Hilarity ensues. Petruchio “courts” Kate (if you can call a usually elaborate fight scene courting), and gets her father to agree to a marriage. He then embarrasses her horribly at the wedding, takes her home, starves her for seven days, won’t let her change clothes, denies her pretty things, won’t let her sleep, and makes her agree that the sun is the moon because he says so. Kate begins to break down.
A lover of Bianca gets the girl, Petruchio and Kate go back for the wedding, and at the wedding, Petruchio takes a bet that he has the most obedient wife. Remembering the Kate they knew and hated, the other guys around accept. Petruchio commands his wife to his presence, and she appears promptly, while the other married men do not make out so well. Finally, Petruchio commands Kate to give a speech to the other wives about the proper duties of a wife, and she does. From this, Petruchio wins over 20,000 ducats. And the last speech goes as follows:
KATHARINA
Fie, fie! unknit that threatening unkind brow,
And dart not scornful glances from those eyes,
To wound thy lord, thy king, thy governor:
It blots thy beauty as frosts do bite the meads,
Confounds thy fame as whirlwinds shake fair buds,
And in no sense is meet or amiable.
A woman moved is like a fountain troubled,
Muddy, ill-seeming, thick, bereft of beauty;
And while it is so, none so dry or thirsty
Will deign to sip or touch one drop of it.
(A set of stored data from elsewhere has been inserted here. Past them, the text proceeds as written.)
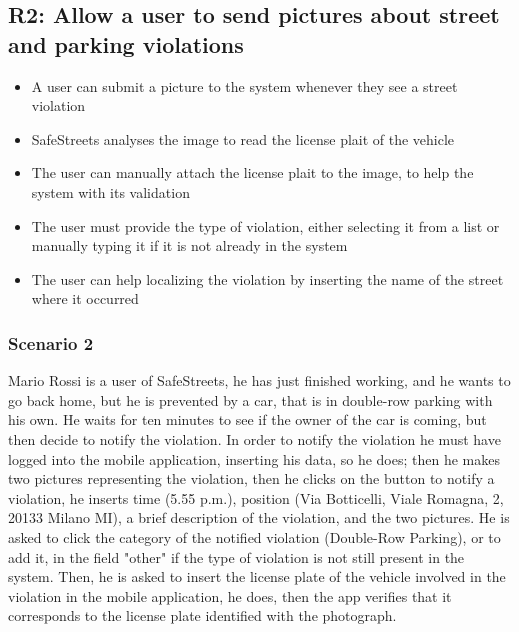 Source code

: \subsection{R2: Allow a user to send pictures about street and parking violations}
\begin{itemize}
    \item A user can submit a picture to the system whenever they see a street violation
    \item SafeStreets analyses the image to read the license plait of the vehicle
    \item The user can manually attach the license plait to the image, to help the system with its validation
    \item The user must provide the type of violation, either selecting it from a list or manually typing it if it is not already in the system
    \item The user can help localizing the violation by inserting the name of the street where it occurred
\end{itemize}
\subsubsection{Scenario 2}
Mario Rossi is a user of SafeStreets, he has just finished working, and he wants to go back home, but he is prevented by a car, that is in double-row parking with his own. He waits for ten 
minutes to see if the owner of the car is coming, but then decide to notify the violation. In order to notify the violation he must have logged into the mobile application, inserting his data, so he does; then he makes two pictures representing the violation, 
then he clicks on the button to notify a violation, he inserts time (5.55 p.m.), position (Via Botticelli, Viale Romagna, 2, 20133 Milano MI), a brief description 
of the violation, and the two pictures. He is asked to click the category of the notified violation (Double-Row Parking), or to add it, in the field "other" if the type of violation is not still 
present in the system. Then, he is asked to insert the license plate of the vehicle involved in the violation in the mobile application, he does, then the app verifies that it 
corresponds to the license plate identified with the photograph.

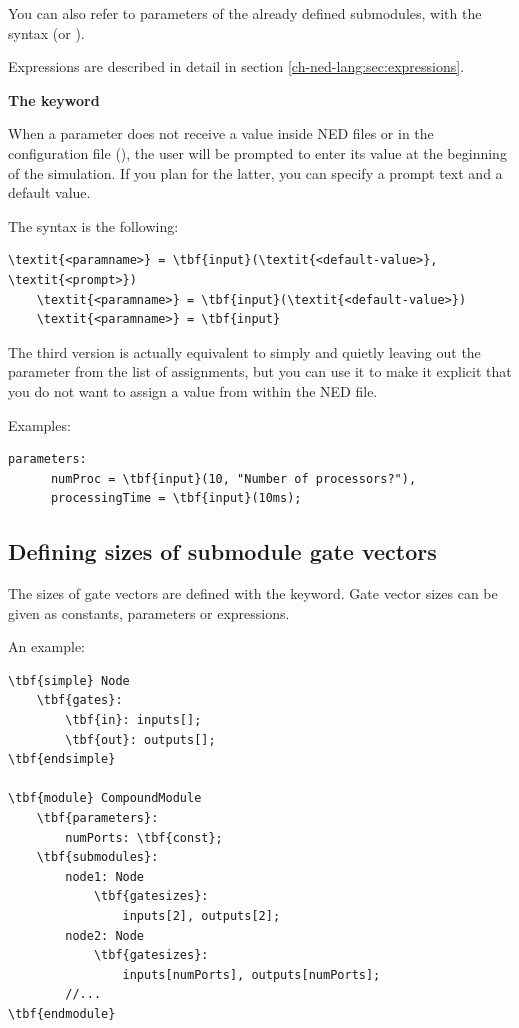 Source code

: You can also refer to parameters of the already defined submodules,
with the syntax 
(or ).

Expressions are described in detail in section \ref{ch-ned-lang:sec:expressions}.


\textbf{The  keyword}
\label{sec:ch-ned-lang:input}

When a parameter does not receive a value inside NED files or in
the configuration file (), the user will be prompted
to enter its value at the beginning of the simulation.
If you plan for the latter, you can specify a prompt text and a default value.

The syntax is the following:

\begin{Verbatim}[commandchars=\\\{\}]
    \textit{<paramname>} = \tbf{input}(\textit{<default-value>}, \textit{<prompt>})
    \textit{<paramname>} = \tbf{input}(\textit{<default-value>})
    \textit{<paramname>} = \tbf{input}
\end{Verbatim}

The third version is actually equivalent to simply and quietly
leaving out the parameter from the list of assignments, but
you can use it to make it explicit that you do not want to
assign a value from within the NED file.

Examples:

\begin{Verbatim}[commandchars=\\\{\}]
   parameters:
      numProc = \tbf{input}(10, "Number of processors?"),
      processingTime = \tbf{input}(10ms);
\end{Verbatim}



\subsection{Defining sizes of submodule gate vectors}


The sizes of gate vectors are defined with the
 keyword.  Gate vector sizes
can be given as constants, parameters or expressions.

An example:

\begin{Verbatim}[commandchars=\\\{\}]
\tbf{simple} Node
    \tbf{gates}:
        \tbf{in}: inputs[];
        \tbf{out}: outputs[];
\tbf{endsimple}

\tbf{module} CompoundModule
    \tbf{parameters}:
        numPorts: \tbf{const};
    \tbf{submodules}:
        node1: Node
            \tbf{gatesizes}:
                inputs[2], outputs[2];
        node2: Node
            \tbf{gatesizes}:
                inputs[numPorts], outputs[numPorts];
        //...
\tbf{endmodule}
\end{Verbatim}


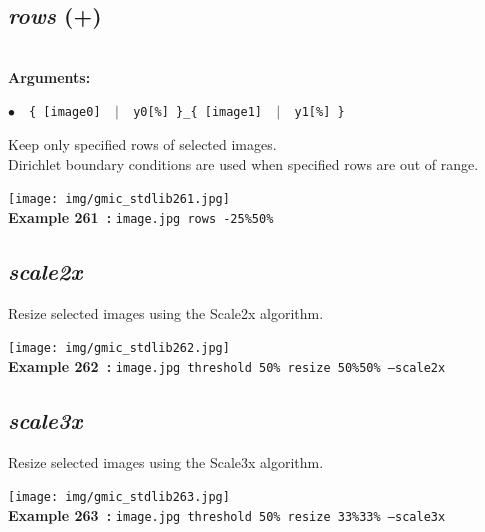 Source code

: \documentclass[a4paper,10.5pt,twoside]{book}
\def\comma{\discretionary{,}{}{,}}
\newcommand{\Cb}[1]{\textcolor{cb}{#1}}
\begin{document}
\subsection{\emph{rows} (+)}\vspace*{-0.7em}
~\\\textbf{\Cb{Arguments: }}\begin{flushleft}
{\small \Cb{\hspace*{0.5cm}$\bullet$~~\texttt{\{ [image0] ~$|$~ y0[\%] \}{\comma}\_\{ [image1] ~$|$~ y1[\%] \}}}}\end{flushleft}
Keep only specified rows of selected images.
~\\Dirichlet boundary conditions are used when specified rows are out of range.
\begin{center}\texttt{[image: img/gmic\_stdlib261.jpg]}\\
{\footnotesize \textbf{Example 261~:} \texttt{image.jpg rows -25\%{\comma}50\%}}
\end{center}

\subsection{\emph{scale2x} }\vspace*{-0.7em}
Resize selected images using the Scale2x algorithm.
\begin{center}\texttt{[image: img/gmic\_stdlib262.jpg]}\\
{\footnotesize \textbf{Example 262~:} \texttt{image.jpg threshold 50\% resize 50\%{\comma}50\% --scale2x}}
\end{center}

\subsection{\emph{scale3x} }\vspace*{-0.7em}
Resize selected images using the Scale3x algorithm.
\begin{center}\texttt{[image: img/gmic\_stdlib263.jpg]}\\
{\footnotesize \textbf{Example 263~:} \texttt{image.jpg threshold 50\% resize 33\%{\comma}33\% --scale3x}}
\end{center}
\end{document}
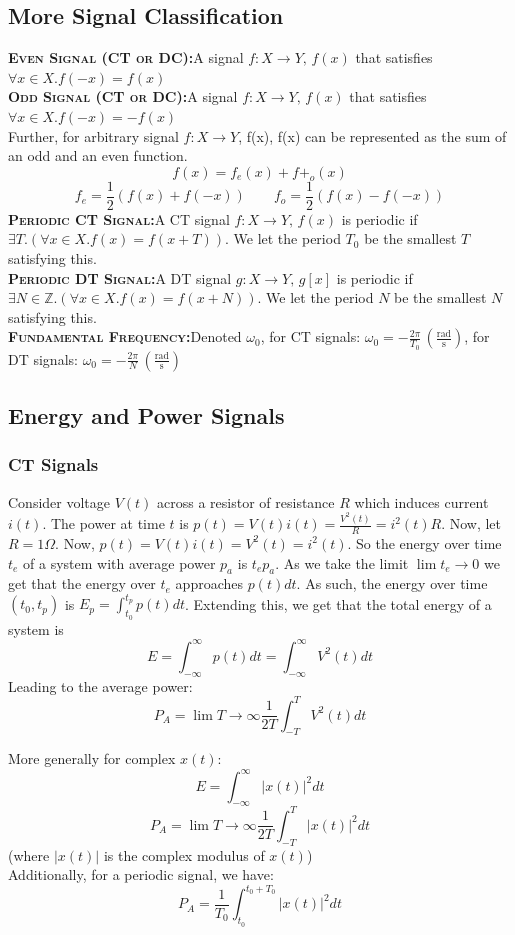 \documentclass[a4paper,12pt]{article}
\newcommand{\define}[2]{\label{#1}\textbf{\textsc{#1:}}\quad#2\\}
\begin{document}
\subsection{More Signal Classification}
\define{Even Signal (CT or DC)}{A signal $f:X\rightarrow Y,\, f(x)$ that satisfies $\forall x\in X. f(-x) = f(x)$}
\define{Odd Signal (CT or DC)}{A signal $f:X\rightarrow Y,\, f(x)$ that satisfies $\forall x\in X. f(-x) = -f(x)$}
Further, for arbitrary signal $f:X\rightarrow Y$, f(x), f(x) can be represented as the sum of an odd and an even function.
\[
	f(x)=f_e(x)+f+_o(x)
\]
\[
	f_e=\frac{1}{2}(f(x)+f(-x))
	\qquad{}
	f_o=\frac{1}{2}(f(x)-f(-x))
\]
\define{Periodic CT Signal}{A CT signal $f:X\rightarrow Y,\, f(x)$ is periodic if $\exists T. (\forall x\in X. f(x)=f(x+T))$. We let the period $T_0$ be the smallest $T$ satisfying this.}
\define{Periodic DT Signal}{A DT signal $g:X\rightarrow Y,\, g[x]$ is periodic if $\exists N\in \mathbb{Z}. (\forall x\in X. f(x)=f(x+N))$. We let the period $N$ be the smallest $N$ satisfying this.}
\define{Fundamental Frequency}{Denoted $\omega _0$, for CT signals: $\omega _0=-\frac{2\pi}{T_0}\,(\frac{\textrm{rad}}{\textrm{s}})$, for DT signals: $\omega _0=-\frac{2\pi}{N}\,(\frac{\textrm{rad}}{\textrm{s}})$}
\subsection{Energy and Power Signals}
\subsubsection{CT Signals}
Consider voltage $V(t)$ across a resistor of resistance $R$ which induces current $i(t)$.
The power at time $t$ is $p(t)=V(t)i(t)=\frac{V^2(t)}{R}=i^2(t)R$. Now, let $R=1\Omega$. Now, $p(t)=V(t)i(t)=V^2(t)=i^2(t)$.
So the energy over time $t_e$ of a system with average power $p_a$ is $t_ep_a$. As we take the limit $\lim{t_e\to0}$ we get that the energy over $t_e$ approaches $p(t)dt$. As such, the energy over time $(t_0, t_p)$ is $E_p=\int_{t_0}^{t_p} p(t)dt$. Extending this, we get that the total energy of a system is
$$E = \int_{-\infty}^{\infty} p(t)dt = \int_{-\infty}^{\infty} V^2(t) dt $$
Leading to the average power:
$$P_A = \lim{T\to\infty} \frac{1}{2T}\int_{-T}^{T} V^2(t) dt$$

More generally for complex $x(t)$:
$$E = \int_{-\infty}^{\infty} |x(t)|^2 dt$$
$$P_A = \lim{T\to\infty} \frac{1}{2T}\int_{-T}^{T} |x(t)|^2 dt$$
(where $|x(t)|$ is the complex modulus of $x(t)$)\\
Additionally, for a periodic signal, we have:
$$P_A = \frac{1}{T_0}\int_{t_0}^{t_0+T_0} |x(t)|^2 dt$$
\end{document}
Thy husband is thy lord, thy life, thy keeper,
Thy head, thy sovereign; one that cares for thee,
And for thy maintenance commits his body
To painful labour both by sea and land,
To watch the night in storms, the day in cold,
Whilst thou liest warm at home, secure and safe;
And craves no other tribute at thy hands
But love, fair looks and true obedience;
Too little payment for so great a debt.
Such duty as the subject owes the prince
Even such a woman oweth to her husband;
And when she is froward, peevish, sullen, sour,
And not obedient to his honest will,
What is she but a foul contending rebel
And graceless traitor to her loving lord?
I am ashamed that women are so simple
To offer war where they should kneel for peace;
Or seek for rule, supremacy and sway,
When they are bound to serve, love and obey.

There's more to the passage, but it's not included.